Pour lui, cela pose la question du « retard » de réactivité du marché du travail sur la croissance, « beaucoup plus marqué en France que dans les autres pays de la zone euro« .

– Hausse de la population active –

Une étude partagée devant la presse mardi par le président du Medef Geoffroy Roux de Bézieux. « Quand la croissance repart dans tous les pays autour de nous, le mouvement (à la baisse du chômage) est plus fort« , a-t-il observé, s’inquiétant « qu’on commence à dire qu’au fond le chômage structurel est à 9%« .

Le responsable patronal met en avant « l’inadaptation de nos compétences par rapport à la demande des entreprises« , comme le gouvernement, qui veut entreprendre un effort massif de formation pour les chômeurs de longue durée et les jeunes non qualifiés.

Interrogé sur le chômage qui ne reflue pas, la ministre du Travail Muriel Pénicaud a expliqué que le gouvernement ne pouvait « pas régler 30 ans de chômage de masse en un an seulement » et a mis en avant les employeurs qui ne « trouvent pas les personnes correspondant à leurs besoins« .

Mais pour Eric Heyer, directeur du département analyse et prévision de l’OFCE, les chiffres de mardi ne viennent pas confirmer ces difficultés de recrutement des entreprises.

« 0,2% de créations d’emploi quand on a 0,4% de croissance, ça veut dire 0,2% de productivité, c’est un chiffre tout à fait stable, sans surprise. Il n’y a pas de hausse de la productivité, le marché du travail fonctionne normalement« , juge-t-il.

« Les difficultés de recrutement ne se voient pas dans le rythme de créations d’emploi, ni dans les progressions de salaires qui restent modérées« , analyse-t-il.

L’indice du salaire mensuel de base, également publié mardi, a augmenté de 0,3% au 3e trimestre et de 1,5% sur un an, un chiffre à mettre en regard avec les 1,9% de hausse des prix.
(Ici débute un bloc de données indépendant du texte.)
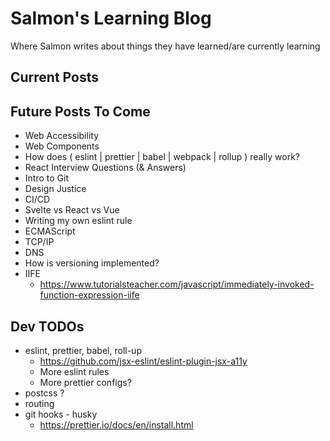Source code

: # Salmon's Learning Blog
Where Salmon writes about things they have learned/are currently learning

## Current Posts

## Future Posts To Come
- Web Accessibility
- Web Components
- How does ( eslint | prettier | babel | webpack | rollup ) really work?
- React Interview Questions (& Answers)
- Intro to Git
- Design Justice
- CI/CD
- Svelte vs React vs Vue
- Writing my own eslint rule
- ECMAScript
- TCP/IP
- DNS
- How is versioning implemented?
- IIFE
    - https://www.tutorialsteacher.com/javascript/immediately-invoked-function-expression-iife

## Dev TODOs
- eslint, prettier, babel, roll-up
    - https://github.com/jsx-eslint/eslint-plugin-jsx-a11y
    - More eslint rules
    - More prettier configs?
- postcss ?
- routing
- git hooks - husky
    - https://prettier.io/docs/en/install.html
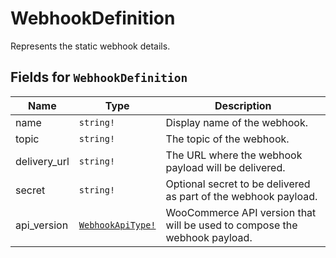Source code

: # WebhookDefinition

Represents the static webhook details.

## Fields for `WebhookDefinition`
| Name | Type | Description |
|-|-|-|
name | `string!` | Display name of the webhook.
topic | `string!` | The topic of the webhook.
delivery_url | `string!` | The URL where the webhook payload will be delivered.
secret | `string!` | Optional secret to be delivered as part of the webhook payload.
api_version | [`WebhookApiType!`](../Enums/WebhookApiType.md) | WooCommerce API version that will be used to compose the webhook payload.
Si l’économie a donc continué de créer des emplois au troisième trimestre, le rythme risque d’être insuffisant pour faire baisser sensiblement le taux de chômage.

Au deuxième trimestre, il était de 9,1%. Le prochain chiffre sera connu le 20 novembre.

Mais ce taux est péniblement prévisible, selon M. Heyer, car il faut prendre en considération aussi la diminution de l’emploi public et surtout de la hausse de la population active.

 

 

« Cesser le travail suffit-il à être en pause ? »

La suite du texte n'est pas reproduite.